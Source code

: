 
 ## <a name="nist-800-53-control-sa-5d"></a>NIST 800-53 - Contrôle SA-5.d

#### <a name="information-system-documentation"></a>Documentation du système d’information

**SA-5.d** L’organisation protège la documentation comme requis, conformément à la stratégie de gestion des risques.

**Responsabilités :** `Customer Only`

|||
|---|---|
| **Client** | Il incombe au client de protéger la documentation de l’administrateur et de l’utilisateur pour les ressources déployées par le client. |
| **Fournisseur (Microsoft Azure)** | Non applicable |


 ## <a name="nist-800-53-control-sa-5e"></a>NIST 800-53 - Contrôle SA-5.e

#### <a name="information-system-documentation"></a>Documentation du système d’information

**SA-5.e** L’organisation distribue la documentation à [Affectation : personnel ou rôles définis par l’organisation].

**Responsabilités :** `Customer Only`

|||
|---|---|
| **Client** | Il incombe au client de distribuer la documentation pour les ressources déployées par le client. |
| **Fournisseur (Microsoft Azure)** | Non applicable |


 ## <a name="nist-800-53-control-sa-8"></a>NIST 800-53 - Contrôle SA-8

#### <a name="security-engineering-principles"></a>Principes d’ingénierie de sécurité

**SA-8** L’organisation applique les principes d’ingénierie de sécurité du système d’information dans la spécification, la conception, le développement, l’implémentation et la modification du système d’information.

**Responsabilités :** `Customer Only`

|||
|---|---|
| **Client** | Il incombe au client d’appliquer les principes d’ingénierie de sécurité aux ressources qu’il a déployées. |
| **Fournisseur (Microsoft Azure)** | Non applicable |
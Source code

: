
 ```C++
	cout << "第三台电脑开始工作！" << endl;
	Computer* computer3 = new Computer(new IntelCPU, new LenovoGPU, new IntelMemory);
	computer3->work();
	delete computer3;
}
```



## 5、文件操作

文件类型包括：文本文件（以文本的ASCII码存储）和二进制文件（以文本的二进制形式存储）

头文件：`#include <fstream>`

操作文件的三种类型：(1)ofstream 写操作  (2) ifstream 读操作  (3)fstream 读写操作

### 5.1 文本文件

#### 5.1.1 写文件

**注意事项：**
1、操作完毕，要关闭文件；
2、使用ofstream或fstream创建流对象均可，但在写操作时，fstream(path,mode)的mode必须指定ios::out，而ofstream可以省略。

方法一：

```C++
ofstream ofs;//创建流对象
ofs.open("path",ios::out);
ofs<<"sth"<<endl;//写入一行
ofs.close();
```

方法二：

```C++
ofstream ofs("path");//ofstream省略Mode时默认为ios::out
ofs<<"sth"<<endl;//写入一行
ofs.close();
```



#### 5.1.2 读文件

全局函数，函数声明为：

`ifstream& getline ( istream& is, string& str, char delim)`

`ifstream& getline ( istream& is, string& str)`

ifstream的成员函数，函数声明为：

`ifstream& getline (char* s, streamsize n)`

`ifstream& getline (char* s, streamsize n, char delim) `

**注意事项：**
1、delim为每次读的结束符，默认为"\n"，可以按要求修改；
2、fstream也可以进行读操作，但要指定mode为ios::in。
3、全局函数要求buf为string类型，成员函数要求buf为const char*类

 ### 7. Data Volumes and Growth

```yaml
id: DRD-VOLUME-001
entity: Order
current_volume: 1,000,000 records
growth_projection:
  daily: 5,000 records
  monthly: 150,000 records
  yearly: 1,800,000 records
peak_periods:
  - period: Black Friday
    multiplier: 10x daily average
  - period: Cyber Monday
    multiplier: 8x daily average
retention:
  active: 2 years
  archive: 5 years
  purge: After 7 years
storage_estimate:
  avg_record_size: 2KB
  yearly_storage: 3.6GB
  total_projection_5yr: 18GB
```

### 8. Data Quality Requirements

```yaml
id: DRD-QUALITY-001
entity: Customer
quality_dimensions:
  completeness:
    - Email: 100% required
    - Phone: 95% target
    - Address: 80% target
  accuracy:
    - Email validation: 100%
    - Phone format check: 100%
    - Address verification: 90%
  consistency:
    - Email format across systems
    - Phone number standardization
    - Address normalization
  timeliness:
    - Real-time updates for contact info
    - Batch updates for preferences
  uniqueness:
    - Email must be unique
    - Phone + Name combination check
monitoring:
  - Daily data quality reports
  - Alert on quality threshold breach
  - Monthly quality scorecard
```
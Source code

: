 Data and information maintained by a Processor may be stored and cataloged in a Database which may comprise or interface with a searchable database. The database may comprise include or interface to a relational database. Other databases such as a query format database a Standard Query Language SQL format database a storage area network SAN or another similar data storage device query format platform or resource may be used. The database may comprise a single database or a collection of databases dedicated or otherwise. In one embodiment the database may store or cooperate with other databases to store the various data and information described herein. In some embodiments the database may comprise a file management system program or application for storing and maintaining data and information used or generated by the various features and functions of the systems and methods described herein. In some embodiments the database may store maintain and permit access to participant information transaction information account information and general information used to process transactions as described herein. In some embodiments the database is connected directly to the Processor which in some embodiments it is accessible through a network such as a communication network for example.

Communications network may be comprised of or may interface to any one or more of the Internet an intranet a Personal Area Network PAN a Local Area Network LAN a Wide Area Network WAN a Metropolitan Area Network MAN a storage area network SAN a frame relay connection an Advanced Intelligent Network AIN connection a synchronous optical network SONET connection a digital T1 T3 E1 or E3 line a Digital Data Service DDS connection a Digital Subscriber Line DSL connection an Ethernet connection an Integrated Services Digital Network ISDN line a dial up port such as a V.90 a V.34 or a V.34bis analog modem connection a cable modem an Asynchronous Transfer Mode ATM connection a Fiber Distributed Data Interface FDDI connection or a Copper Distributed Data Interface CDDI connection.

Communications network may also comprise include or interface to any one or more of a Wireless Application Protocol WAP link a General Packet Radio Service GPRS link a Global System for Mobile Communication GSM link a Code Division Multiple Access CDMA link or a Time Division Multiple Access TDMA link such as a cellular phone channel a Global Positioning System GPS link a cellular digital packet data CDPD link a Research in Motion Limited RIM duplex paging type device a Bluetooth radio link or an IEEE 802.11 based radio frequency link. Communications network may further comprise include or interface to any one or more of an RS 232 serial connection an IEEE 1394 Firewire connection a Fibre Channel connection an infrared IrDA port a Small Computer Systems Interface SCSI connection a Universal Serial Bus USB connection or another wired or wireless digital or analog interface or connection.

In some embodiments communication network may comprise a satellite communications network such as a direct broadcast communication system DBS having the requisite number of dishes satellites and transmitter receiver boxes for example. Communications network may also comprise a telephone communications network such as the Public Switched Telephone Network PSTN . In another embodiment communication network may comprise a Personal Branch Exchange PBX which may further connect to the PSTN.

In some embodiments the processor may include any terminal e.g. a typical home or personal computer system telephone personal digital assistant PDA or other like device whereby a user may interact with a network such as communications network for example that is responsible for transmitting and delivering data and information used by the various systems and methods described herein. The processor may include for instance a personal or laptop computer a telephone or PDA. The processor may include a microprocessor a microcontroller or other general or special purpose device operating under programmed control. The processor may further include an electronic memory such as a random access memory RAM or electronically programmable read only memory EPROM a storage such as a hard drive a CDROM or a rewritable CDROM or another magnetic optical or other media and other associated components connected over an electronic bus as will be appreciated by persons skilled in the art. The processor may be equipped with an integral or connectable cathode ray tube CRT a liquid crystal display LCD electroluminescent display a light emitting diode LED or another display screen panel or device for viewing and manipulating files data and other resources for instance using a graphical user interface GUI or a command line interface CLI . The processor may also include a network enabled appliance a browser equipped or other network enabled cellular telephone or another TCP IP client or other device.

§ **Exercise requirements**: Give back the data above word for word.

§ **Reply**:
Source code

: 
 ## <a name="nist-800-53-control-sa-5d"></a>NIST 800-53 - Contrôle SA-5.d

#### <a name="information-system-documentation"></a>Documentation du système d’information

**SA-5.d** L’organisation protège la documentation comme requis, conformément à la stratégie de gestion des risques.

**Responsabilités :** `Customer Only`

|||
|---|---|
| **Client** | Il incombe au client de protéger la documentation de l’administrateur et de l’utilisateur pour les ressources déployées par le client. |
| **Fournisseur (Microsoft Azure)** | Non applicable |


 ## <a name="nist-800-53-control-sa-5e"></a>NIST 800-53 - Contrôle SA-5.e

#### <a name="information-system-documentation"></a>Documentation du système d’information

**SA-5.e** L’organisation distribue la documentation à [Affectation : personnel ou rôles définis par l’organisation].

**Responsabilités :** `Customer Only`

|||
|---|---|
| **Client** | Il incombe au client de distribuer la documentation pour les ressources déployées par le client. |
| **Fournisseur (Microsoft Azure)** | Non applicable |


 ## <a name="nist-800-53-control-sa-8"></a>NIST 800-53 - Contrôle SA-8

#### <a name="security-engineering-principles"></a>Principes d’ingénierie de sécurité

**SA-8** L’organisation applique les principes d’ingénierie de sécurité du système d’information dans la spécification, la conception, le développement, l’implémentation et la modification du système d’information.

**Responsabilités :** `Customer Only`

|||
|---|---|
| **Client** | Il incombe au client d’appliquer les principes d’ingénierie de sécurité aux ressources qu’il a déployées. |
| **Fournisseur (Microsoft Azure)** | Non applicable |
Source code

:
 ```C++
	cout << "第三台电脑开始工作！" << endl;
	Computer* computer3 = new Computer(new IntelCPU, new LenovoGPU, new IntelMemory);
	computer3->work();
	delete computer3;
}
```



## 5、文件操作

文件类型包括：文本文件（以文本的ASCII码存储）和二进制文件（以文本的二进制形式存储）

头文件：`#include <fstream>`

操作文件的三种类型：(1)ofstream 写操作  (2) ifstream 读操作  (3)fstream 读写操作

### 5.1 文本文件

#### 5.1.1 写文件

**注意事项：**
1、操作完毕，要关闭文件；
2、使用ofstream或fstream创建流对象均可，但在写操作时，fstream(path,mode)的mode必须指定ios::out，而ofstream可以省略。

方法一：

```C++
ofstream ofs;//创建流对象
ofs.open("path",ios::out);
ofs<<"sth"<<endl;//写入一行
ofs.close();
```

方法二：

```C++
ofstream ofs("path");//ofstream省略Mode时默认为ios::out
ofs<<"sth"<<endl;//写入一行
ofs.close();
```



#### 5.1.2 读文件

全局函数，函数声明为：

`ifstream& getline ( istream& is, string& str, char delim)`

`ifstream& getline ( istream& is, string& str)`

ifstream的成员函数，函数声明为：

`ifstream& getline (char* s, streamsize n)`

`ifstream& getline (char* s, streamsize n, char delim) `

**注意事项：**
1、delim为每次读的结束符，默认为"\n"，可以按要求修改；
2、fstream也可以进行读操作，但要指定mode为ios::in。
3、全局函数要求buf为string类型，成员函数要求buf为const char*类

 ### 7. Data Volumes and Growth

```yaml
id: DRD-VOLUME-001
entity: Order
current_volume: 1,000,000 records
growth_projection:
  daily: 5,000 records
  monthly: 150,000 records
  yearly: 1,800,000 records
peak_periods:
  - period: Black Friday
    multiplier: 10x daily average
  - period: Cyber Monday
    multiplier: 8x daily average
retention:
  active: 2 years
  archive: 5 years
  purge: After 7 years
storage_estimate:
  avg_record_size: 2KB
  yearly_storage: 3.6GB
  total_projection_5yr: 18GB
```

### 8. Data Quality Requirements

```yaml
id: DRD-QUALITY-001
entity: Customer
quality_dimensions:
  completeness:
    - Email: 100% required
    - Phone: 95% target
    - Address: 80% target
  accuracy:
    - Email validation: 100%
    - Phone format check: 100%
    - Address verification: 90%
  consistency:
    - Email format across systems
    - Phone number standardization
    - Address normalization
  timeliness:
    - Real-time updates for contact info
    - Batch updates for preferences
  uniqueness:
    - Email must be unique
    - Phone + Name combination check
monitoring:
  - Daily data quality reports
  - Alert on quality threshold breach
  - Monthly quality scorecard
```
Source code

: Data and information maintained by a Processor may be stored and cataloged in a Database which may comprise or interface with a searchable database. The database may comprise include or interface to a relational database. Other databases such as a query format database a Standard Query Language SQL format database a storage area network SAN or another similar data storage device query format platform or resource may be used. The database may comprise a single database or a collection of databases dedicated or otherwise. In one embodiment the database may store or cooperate with other databases to store the various data and information described herein. In some embodiments the database may comprise a file management system program or application for storing and maintaining data and information used or generated by the various features and functions of the systems and methods described herein. In some embodiments the database may store maintain and permit access to participant information transaction information account information and general information used to process transactions as described herein. In some embodiments the database is connected directly to the Processor which in some embodiments it is accessible through a network such as a communication network for example.

Communications network may be comprised of or may interface to any one or more of the Internet an intranet a Personal Area Network PAN a Local Area Network LAN a Wide Area Network WAN a Metropolitan Area Network MAN a storage area network SAN a frame relay connection an Advanced Intelligent Network AIN connection a synchronous optical network SONET connection a digital T1 T3 E1 or E3 line a Digital Data Service DDS connection a Digital Subscriber Line DSL connection an Ethernet connection an Integrated Services Digital Network ISDN line a dial up port such as a V.90 a V.34 or a V.34bis analog modem connection a cable modem an Asynchronous Transfer Mode ATM connection a Fiber Distributed Data Interface FDDI connection or a Copper Distributed Data Interface CDDI connection.

Communications network may also comprise include or interface to any one or more of a Wireless Application Protocol WAP link a General Packet Radio Service GPRS link a Global System for Mobile Communication GSM link a Code Division Multiple Access CDMA link or a Time Division Multiple Access TDMA link such as a cellular phone channel a Global Positioning System GPS link a cellular digital packet data CDPD link a Research in Motion Limited RIM duplex paging type device a Bluetooth radio link or an IEEE 802.11 based radio frequency link. Communications network may further comprise include or interface to any one or more of an RS 232 serial connection an IEEE 1394 Firewire connection a Fibre Channel connection an infrared IrDA port a Small Computer Systems Interface SCSI connection a Universal Serial Bus USB connection or another wired or wireless digital or analog interface or connection.

In some embodiments communication network may comprise a satellite communications network such as a direct broadcast communication system DBS having the requisite number of dishes satellites and transmitter receiver boxes for example. Communications network may also comprise a telephone communications network such as the Public Switched Telephone Network PSTN . In another embodiment communication network may comprise a Personal Branch Exchange PBX which may further connect to the PSTN.

In some embodiments the processor may include any terminal e.g. a typical home or personal computer system telephone personal digital assistant PDA or other like device whereby a user may interact with a network such as communications network for example that is responsible for transmitting and delivering data and information used by the various systems and methods described herein. The processor may include for instance a personal or laptop computer a telephone or PDA. The processor may include a microprocessor a microcontroller or other general or special purpose device operating under programmed control. The processor may further include an electronic memory such as a random access memory RAM or electronically programmable read only memory EPROM a storage such as a hard drive a CDROM or a rewritable CDROM or another magnetic optical or other media and other associated components connected over an electronic bus as will be appreciated by persons skilled in the art. The processor may be equipped with an integral or connectable cathode ray tube CRT a liquid crystal display LCD electroluminescent display a light emitting diode LED or another display screen panel or device for viewing and manipulating files data and other resources for instance using a graphical user interface GUI or a command line interface CLI . The processor may also include a network enabled appliance a browser equipped or other network enabled cellular telephone or another TCP IP client or other device.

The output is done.